** THE DATA follows **
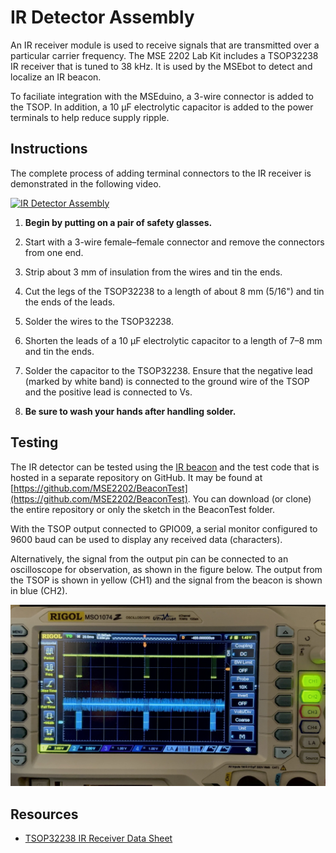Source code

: # IR Detector Assembly

An IR receiver module is used to receive signals that are transmitted over a particular carrier frequency. The MSE 2202 Lab Kit includes a TSOP32238 IR receiver that is tuned to 38 kHz. It is used by the MSEbot to detect and localize an IR beacon.

To faciliate integration with the MSEduino, a 3-wire connector is added to the TSOP. In addition, a 10 µF electrolytic capacitor is added to the power terminals to help reduce supply ripple.

## Instructions

The complete process of adding terminal connectors to the IR receiver is demonstrated in the following video.

[![IR Detector Assembly](https://img.youtube.com/vi/y7pB_BL9O_0/0.jpg)](https://youtu.be/y7pB_BL9O_0 "IR Detector Assembly")

1. **Begin by putting on a pair of safety glasses.**

2. Start with a 3-wire female–female connector and remove the connectors from one end. 

3. Strip about 3 mm of insulation from the wires and tin the ends.

4. Cut the legs of the TSOP32238 to a length of about 8 mm (5/16") and tin the ends of the leads.

5. Solder the wires to the TSOP32238.

6. Shorten the leads of a 10 µF electrolytic capacitor to a length of 7–8 mm and tin the ends.

7. Solder the capacitor to the TSOP32238. Ensure that the negative lead (marked by white band) is connected to the ground wire of the TSOP and the positive lead is connected to Vs.

8. **Be sure to wash your hands after handling solder.**

## Testing

The IR detector can be tested using the [IR beacon](IR-beacon-assembly.md) and the test code that is hosted in a separate repository on GitHub. It may be found at [https://github.com/MSE2202/BeaconTest](https://github.com/MSE2202/BeaconTest). You can download (or clone) the entire repository or only the sketch in the BeaconTest folder.

With the TSOP output connected to GPIO09, a serial monitor configured to 9600 baud can be used to display any received data (characters).

Alternatively, the signal from the output pin can be connected to an oscilloscope for observation, as shown in the figure below. The output from the TSOP is shown in yellow (CH1) and the signal from the beacon is shown in blue (CH2).

![IR Signals](figs/IR_signals.jpg)

## Resources

- [TSOP32238 IR Receiver Data Sheet](https://www.vishay.com/docs/82489/tsop322.pdf)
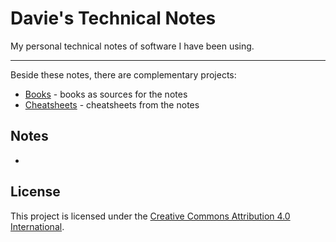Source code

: # Davie's Technical Notes

My personal technical notes of software I have been using.

---

Beside these notes, there are complementary projects:

* [Books][books] - books as sources for the notes
* [Cheatsheets][cheatsheets] - cheatsheets from the notes

[books]: https://github.com/daviebadger/books
[cheatsheets]: https://github.com/daviebadger/cheatsheets

## Notes

*

## License

This project is licensed under the [Creative Commons Attribution 4.0 International](LICENSE).
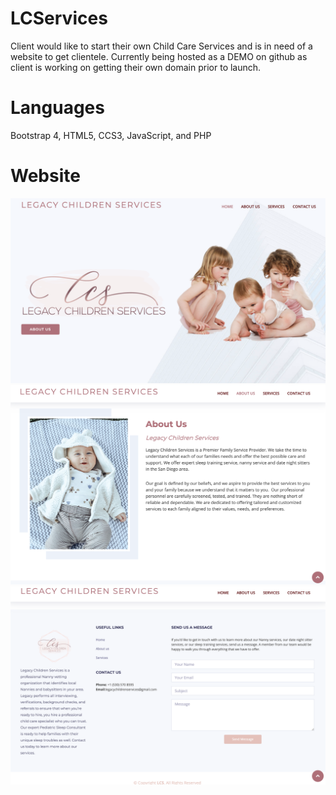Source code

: # LCServices

Client would like to start their own Child Care Services and is in need of a website to get clientele. Currently being hosted as a DEMO on github as client is working on getting their own domain prior to launch. 

# Languages 

Bootstrap 4, HTML5, CCS3, JavaScript, and PHP

# Website
![Landing Page](landingpage.png)
![About Us](aboutus.png)
![Contact Us](contactus.png)
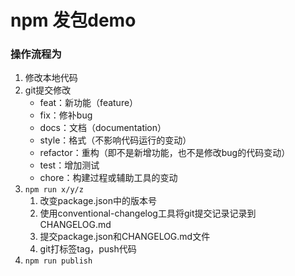 # npm 发包demo

### 操作流程为
1. 修改本地代码
2. git提交修改
   - feat：新功能（feature）
   - fix：修补bug
   - docs：文档（documentation）
   - style：格式（不影响代码运行的变动）
   - refactor：重构（即不是新增功能，也不是修改bug的代码变动）
   - test：增加测试
   - chore：构建过程或辅助工具的变动
3. `npm run x/y/z`  
   1. 改变package.json中的版本号
   2. 使用conventional-changelog工具将git提交记录记录到CHANGELOG.md
   3. 提交package.json和CHANGELOG.md文件
   4. git打标签tag，push代码
4. `npm run publish`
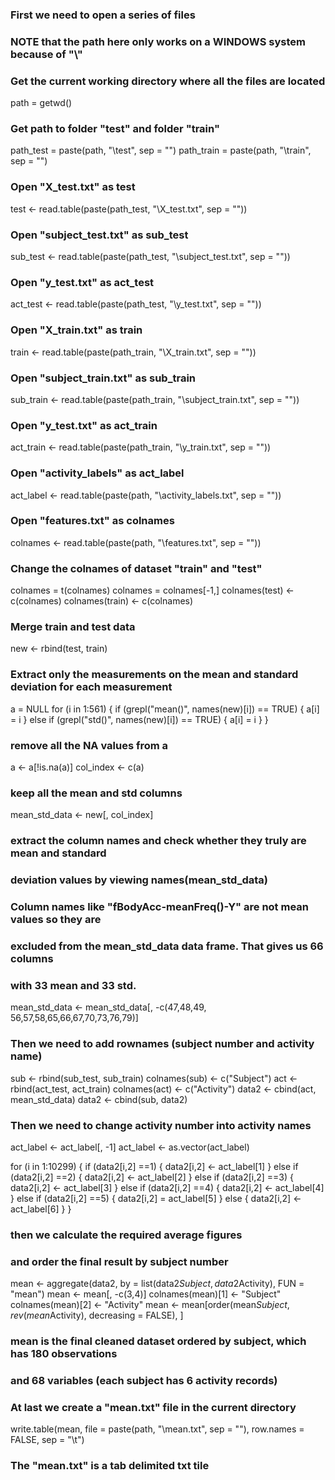 ### First we need to open a series of files
### NOTE that the path here only works on a WINDOWS system because of "\\"
### Get the current working directory where all the files are located
path = getwd()

### Get path to folder "test" and folder "train"
path_test = paste(path, "\\test", sep = "")
path_train = paste(path, "\\train", sep = "")

### Open "X_test.txt" as test
test <- read.table(paste(path_test, "\\X_test.txt", sep = ""))

### Open "subject_test.txt" as sub_test
sub_test <- read.table(paste(path_test, "\\subject_test.txt", sep = ""))

### Open "y_test.txt" as act_test
act_test <- read.table(paste(path_test, "\\y_test.txt", sep = ""))

### Open "X_train.txt" as train
train <- read.table(paste(path_train, "\\X_train.txt", sep = ""))

### Open "subject_train.txt" as sub_train
sub_train <- read.table(paste(path_train, "\\subject_train.txt", sep = ""))

### Open "y_test.txt" as act_train
act_train <- read.table(paste(path_train, "\\y_train.txt", sep = ""))

### Open "activity_labels" as act_label
act_label <- read.table(paste(path, "\\activity_labels.txt", sep = ""))

### Open "features.txt" as colnames
colnames <- read.table(paste(path, "\\features.txt", sep = ""))

### Change the colnames of dataset "train" and "test"
colnames = t(colnames)
colnames = colnames[-1,]
colnames(test) <- c(colnames)
colnames(train) <- c(colnames)

### Merge train and test data
new <- rbind(test, train)

### Extract only the measurements on the mean and standard deviation for each measurement
a = NULL
for (i in 1:561) {
  if (grepl("mean()", names(new)[i]) == TRUE) {
    a[i] = i
  }
  else if (grepl("std()", names(new)[i]) == TRUE) {
    a[i] = i
  }
}

### remove all the NA values from a
a <- a[!is.na(a)]
col_index <- c(a)

### keep all the mean and std columns
mean_std_data <- new[, col_index]

### extract the column names and check whether they truly are mean and standard 
### deviation values by viewing names(mean_std_data)

### Column names like "fBodyAcc-meanFreq()-Y" are not mean values so they are 
### excluded from the mean_std_data data frame. That gives us 66 columns 
### with 33 mean and 33 std.

mean_std_data <- mean_std_data[, -c(47,48,49, 56,57,58,65,66,67,70,73,76,79)]

### Then we need to add rownames (subject number and activity name)

sub <- rbind(sub_test, sub_train)
colnames(sub) <- c("Subject")
act <- rbind(act_test, act_train)
colnames(act) <- c("Activity")
data2 <- cbind(act, mean_std_data)
data2 <- cbind(sub, data2)

### Then we need to change activity number into activity names
act_label <- act_label[, -1]
act_label <- as.vector(act_label)

for (i in 1:10299) {
  if (data2[i,2] ==1) {
    data2[i,2] <- act_label[1]
  }
  else if (data2[i,2] ==2) {
    data2[i,2] <- act_label[2]
  }
  else if (data2[i,2] ==3) {
    data2[i,2] <- act_label[3]
  }
  else if (data2[i,2] ==4) {
    data2[i,2] <- act_label[4]
  }
  else if (data2[i,2] ==5) {
    data2[i,2] = act_label[5]
  }
  else {
    data2[i,2] <- act_label[6]
  }
}

### then we calculate the required average figures 
### and order the final result by subject number
mean <- aggregate(data2, by = list(data2$Subject, data2$Activity), FUN = "mean")
mean <- mean[, -c(3,4)]
colnames(mean)[1] <- "Subject"
colnames(mean)[2] <- "Activity"
mean <- mean[order(mean$Subject, rev(mean$Activity), decreasing = FALSE), ]

### mean is the final cleaned dataset ordered by subject, which has 180 observations 
### and 68 variables (each subject has 6 activity records)

### At last we create a "mean.txt" file in the current directory
write.table(mean, file = paste(path, "\\mean.txt", sep = ""), row.names = FALSE, sep = "\t")

### The "mean.txt" is a tab delimited txt tile





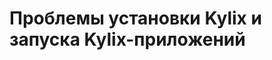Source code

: Проблемы установки Kylix и запуска Kylix-приложений
===================================================
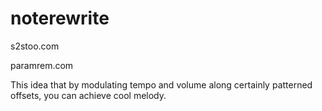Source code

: # noterewrite

s2stoo.com

paramrem.com

This idea that by modulating tempo and volume along certainly patterned offsets, you can achieve cool melody.

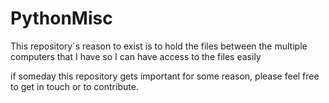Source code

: # PythonMisc
This repository´s reason to exist is to hold the files between the multiple computers that I have so I can have access to the files easily

if someday this repository gets important for some reason, please feel free to get in touch or to contribute.
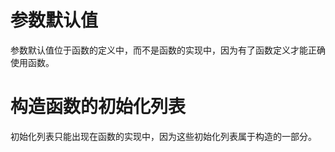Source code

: # 参数默认值

参数默认值位于函数的定义中，而不是函数的实现中，因为有了函数定义才能正确使用函数。

# 构造函数的初始化列表

初始化列表只能出现在函数的实现中，因为这些初始化列表属于构造的一部分。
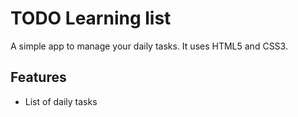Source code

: # TODO Learning list
A simple app to manage your daily tasks.
It uses HTML5 and CSS3.

## Features
* List of daily tasks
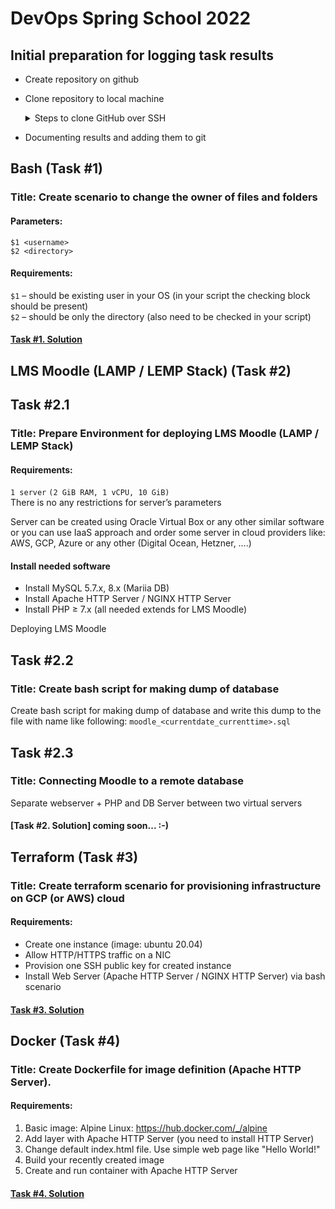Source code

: # DevOps Spring School 2022
## Initial preparation for logging task results
- Create repository on github
- Clone repository to local machine
  <details>
  <summary>Steps to clone GitHub over SSH</summary>
  <p>To perform a GitHub clone with SSH keys in Git, simply follow these steps:

    1. Create an SSH keypair on your Windows or Linux OS
    2. Copy the value of the public SSH key to your GitHub account
    3. Obtain the GitHub SSH URL for the repository to be cloned
    4. Using Git, clone from GitHub with the SSH URL 
    </p>

    [Reference link][clone_rep] </details>
    
- Documenting results and adding them to git
  
## Bash (Task #1)
### Title: Create scenario to change the owner of files and folders

#### Parameters:
`$1 <username>` <br>
`$2 <directory>`

#### Requirements:
`$1` – should be existing user in your OS (in your script the checking block should be present) <br>
`$2` – should be only the directory (also need to be checked in your script)

#### [Task #1. Solution][task1]

## LMS Moodle (LAMP / LEMP Stack) (Task #2)
## Task #2.1 
### Title: Prepare Environment for deploying LMS Moodle (LAMP / LEMP Stack)

#### Requirements:

`1 server` `(2 GiB RAM, 1 vCPU, 10 GiB)` <br>
There is no any restrictions for server’s parameters


Server can be created using Oracle Virtual Box or any other similar software or you can
use IaaS approach and order some server in cloud providers like: AWS, GCP, Azure or
any other (Digital Ocean, Hetzner, ….)

#### Install needed software
- Install MySQL 5.7.x, 8.x (Mariia DB)
- Install Apache HTTP Server / NGINX HTTP Server
- Install PHP ≥ 7.x (all needed extends for LMS Moodle)

Deploying LMS Moodle

## Task #2.2
### Title: Create bash script for making dump of database

Create bash script for making dump of database and write this dump to
the file with name like following: `moodle_<currentdate_currenttime>.sql`

## Task #2.3
### Title: Connecting Moodle to a remote database

Separate webserver + PHP and DB Server between two virtual servers

#### [Task #2. Solution] coming soon... :-)

## Terraform (Task #3)
### Title: Create terraform scenario for provisioning infrastructure on GCP (or AWS) cloud
#### Requirements:
- Create one instance (image: ubuntu 20.04)
- Allow HTTP/HTTPS traffic on a NIC
- Provision one SSH public key for created instance
- Install Web Server (Apache HTTP Server / NGINX HTTP Server) via bash scenario

#### [Task #3. Solution][task3]

## Docker (Task #4)
### Title: Create Dockerfile for image definition (Apache HTTP Server).
#### Requirements:

1. Basic image: Alpine Linux: https://hub.docker.com/_/alpine
2. Add layer with Apache HTTP Server (you need to install HTTP Server)
3. Change default index.html file. Use simple web page like "Hello World!"
4. Build your recently created image
5. Create and run container with Apache HTTP Server

#### [Task #4. Solution][task4]

[clone_rep]: <https://www.theserverside.com/blog/Coffee-Talk-Java-News-Stories-and-Opinions/github-clone-with-ssh-keys>
[task1]: <https://github.com/ksenka549/devops/tree/main/Task%201.%20Change%20owner%20bash%20script>
[task2]: <>
[task3]: <https://github.com/ksenka549/devops/tree/main/Task%203.%20Terraform>
[task4]: <https://github.com/ksenka549/devops/tree/main/Task%204.%20Docker>

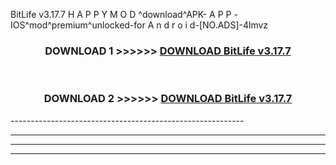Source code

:  BitLife v3.17.7 H A P P Y M O D ^download^APK- A P P -IOS^mod^premium^unlocked-for A n d r o i d-[NO.ADS]-4lmvz



<div align="center">

<h3>DOWNLOAD 1 >>>>>> <a href="https://en-mod.web.app/?en= BitLife v3.17.7">DOWNLOAD BitLife v3.17.7 </a></h3><br>

<h3>DOWNLOAD 2 >>>>>> <a href="https://en-mod.web.app/?en= BitLife v3.17.7">DOWNLOAD BitLife v3.17.7 </a></h3>

</div>
----------------------------------------------------------

----------------------------------------------------------

----------------------------------------------------------

----------------------------------------------------------



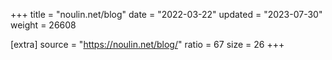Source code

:+++
title = "noulin.net/blog"
date = "2022-03-22"
updated = "2023-07-30"
weight = 26608

[extra]
source = "https://noulin.net/blog/"
ratio = 67
size = 26
+++
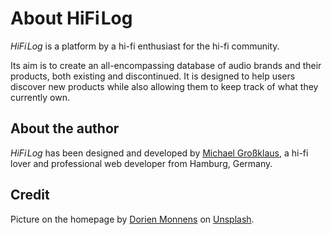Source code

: # About HiFi&hairsp;Log

_HiFi&hairsp;Log_ is a platform by a hi-fi enthusiast for the hi-fi community.

Its aim is to create an all-encompassing database of audio brands and their products, both existing and discontinued.
It is designed to help users discover new products while also allowing them to keep track of what they currently own.

## About the author

_HiFi&hairsp;Log_ has been designed and developed by [Michael Großklaus](https://www.mgrossklaus.de), a hi-fi lover and professional web developer from Hamburg, Germany.

## Credit

Picture on the homepage by <a href="https://unsplash.com/de/@dorienmonnens">Dorien Monnens</a> on <a href="https://unsplash.com/de/fotos/vinyl-plattenspieler-auf-dem-tisch-UaSpWm8pTOc">Unsplash</a>.

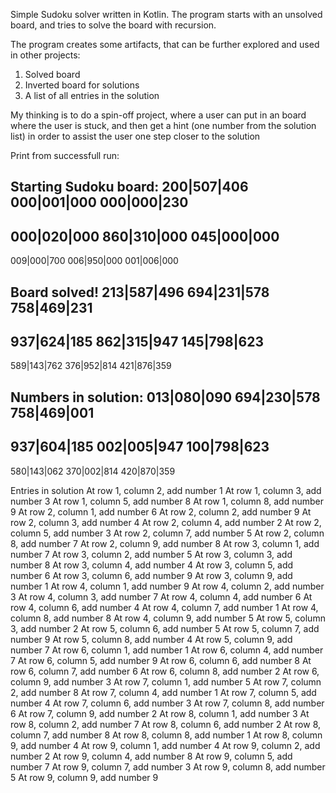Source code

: Simple Sudoku solver written in Kotlin.
The program starts with an unsolved board, and tries to solve the board with recursion.

The program creates some artifacts, that can be further explored and used in other projects:
1) Solved board
2) Inverted board for solutions
3) A list of all entries in the solution

My thinking is to do a spin-off project, where a user can put in an board where the user is stuck, and then get a hint (one number from the solution list) in order to assist the user one step closer to the solution

Print from successfull run:

Starting Sudoku board:
200|507|406
000|001|000
000|000|230
-----------
000|020|000
860|310|000
045|000|000
-----------
009|000|700
006|950|000
001|006|000

Board solved!
213|587|496
694|231|578
758|469|231
-----------
937|624|185
862|315|947
145|798|623
-----------
589|143|762
376|952|814
421|876|359

Numbers in solution: 
013|080|090
694|230|578
758|469|001
-----------
937|604|185
002|005|947
100|798|623
-----------
580|143|062
370|002|814
420|870|359

Entries in solution
At row 1, column 2, add number 1
At row 1, column 3, add number 3
At row 1, column 5, add number 8
At row 1, column 8, add number 9
At row 2, column 1, add number 6
At row 2, column 2, add number 9
At row 2, column 3, add number 4
At row 2, column 4, add number 2
At row 2, column 5, add number 3
At row 2, column 7, add number 5
At row 2, column 8, add number 7
At row 2, column 9, add number 8
At row 3, column 1, add number 7
At row 3, column 2, add number 5
At row 3, column 3, add number 8
At row 3, column 4, add number 4
At row 3, column 5, add number 6
At row 3, column 6, add number 9
At row 3, column 9, add number 1
At row 4, column 1, add number 9
At row 4, column 2, add number 3
At row 4, column 3, add number 7
At row 4, column 4, add number 6
At row 4, column 6, add number 4
At row 4, column 7, add number 1
At row 4, column 8, add number 8
At row 4, column 9, add number 5
At row 5, column 3, add number 2
At row 5, column 6, add number 5
At row 5, column 7, add number 9
At row 5, column 8, add number 4
At row 5, column 9, add number 7
At row 6, column 1, add number 1
At row 6, column 4, add number 7
At row 6, column 5, add number 9
At row 6, column 6, add number 8
At row 6, column 7, add number 6
At row 6, column 8, add number 2
At row 6, column 9, add number 3
At row 7, column 1, add number 5
At row 7, column 2, add number 8
At row 7, column 4, add number 1
At row 7, column 5, add number 4
At row 7, column 6, add number 3
At row 7, column 8, add number 6
At row 7, column 9, add number 2
At row 8, column 1, add number 3
At row 8, column 2, add number 7
At row 8, column 6, add number 2
At row 8, column 7, add number 8
At row 8, column 8, add number 1
At row 8, column 9, add number 4
At row 9, column 1, add number 4
At row 9, column 2, add number 2
At row 9, column 4, add number 8
At row 9, column 5, add number 7
At row 9, column 7, add number 3
At row 9, column 8, add number 5
At row 9, column 9, add number 9

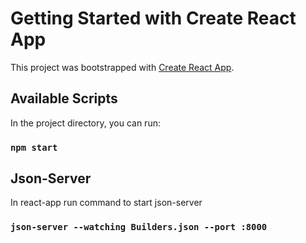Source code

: # Getting Started with Create React App

This project was bootstrapped with [Create React App](https://github.com/facebook/create-react-app).

## Available Scripts

In the project directory, you can run:

### `npm start`


## Json-Server 
In react-app run command to start json-server 
### `json-server --watching Builders.json --port :8000`


    
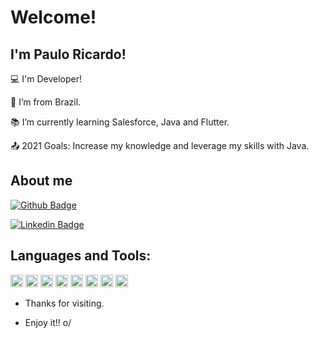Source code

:# Welcome!

 

## I'm Paulo Ricardo!

 

:computer: I'm Developer!

:house_with_garden: I’m from Brazil.

:books: I’m currently learning Salesforce, Java and Flutter.

:outbox_tray: 2021 Goals: Increase my knowledge and leverage my skills with Java.

 

## About me


[![Github Badge](https://img.shields.io/badge/-Github-000?style=flat-square&logo=Github&logoColor=white&link=https://github.com/Paulodev88)](https://github.com/Paulodev88)

[![Linkedin Badge](https://img.shields.io/badge/-LinkedIn-blue?style=flat-square&logo=Linkedin&logoColor=white&link=https://linkedin.com/in/paulodev88/)]( https://linkedin.com/in/paulodev88/)



## Languages and Tools:

<CODE><img height="20"  src="https://img.shields.io/badge/JavaScript-323330?style=for-the-badge&logo=javascript&logoColor=F7DF1E"/></CODE>
<CODE><img height="20"  src="https://img.shields.io/badge/Java-ED8B00?style=for-the-badge&logo=java&logoColor=white"/></CODE>
<CODE><img height="20"  src="https://img.shields.io/badge/Flutter-02569B?style=for-the-badge&logo=flutter&logoColor=white"/></CODE>
<CODE><img height="20"  src="https://img.shields.io/badge/Salesforce-00A1E0?style=for-the-badge&logo=Salesforce&logoColor=white"/></CODE>
<CODE><img height="20"  src="https://img.shields.io/badge/Jenkins-D24939?style=for-the-badge&logo=Jenkins&logoColor=white"/></CODE>
<CODE><img height="20"  src="https://img.shields.io/badge/Selenium-43B02A?style=for-the-badge&logo=Selenium&logoColor=white"/></CODE>
<CODE><img height="20"  src="https://img.shields.io/badge/Microsoft%20SQL%20Server-CC2927?style=for-the-badge&logo=microsoft%20sql%20server&logoColor=white"/></CODE>
<CODE><img height="20" src="https://img.shields.io/badge/Fedora-294172?style=for-the-badge&logo=fedora&logoColor=white"></CODE>

- Thanks for visiting.

- Enjoy it!! o/
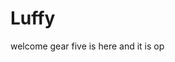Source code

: # Luffy
welcome
gear five is here and it is op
** End of THE DATA **
**PROBLEM:**
Write out the lines of the material above exactly, from its first line through the line that contains "An IR receiver", so that no picture appears in the copy.

**RESPONSE TO THIS EXERCISE:**
Source code

: # IR Detector Assembly

An IR receiver module is used to receive signals that are transmitted over a particular carrier frequency. The MSE 2202 Lab Kit includes a TSOP32238 IR receiver that is tuned to 38 kHz. It is used by the MSEbot to detect and localize an IR beacon.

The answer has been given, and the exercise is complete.